## Records shown
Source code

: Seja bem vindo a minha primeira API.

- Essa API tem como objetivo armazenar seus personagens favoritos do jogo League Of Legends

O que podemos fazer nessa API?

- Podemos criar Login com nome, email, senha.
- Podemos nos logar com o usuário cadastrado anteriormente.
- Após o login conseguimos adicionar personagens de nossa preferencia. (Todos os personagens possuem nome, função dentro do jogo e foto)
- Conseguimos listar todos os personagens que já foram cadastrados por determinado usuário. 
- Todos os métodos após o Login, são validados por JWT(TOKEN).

## Directions
The data above should be copied out with complete accuracy.

## Result for this task
Source code

: Seja bem vindo a minha primeira API.

- Essa API tem como objetivo armazenar seus personagens favoritos do jogo League Of Legends

O que podemos fazer nessa API?

- Podemos criar Login com nome, email, senha.
- Podemos nos logar com o usuário cadastrado anteriormente.
- Após o login conseguimos adicionar personagens de nossa preferencia. (Todos os personagens possuem nome, função dentro do jogo e foto)
- Conseguimos listar todos os personagens que já foram cadastrados por determinado usuário. 
- Todos os métodos após o Login, são validados por JWT(TOKEN).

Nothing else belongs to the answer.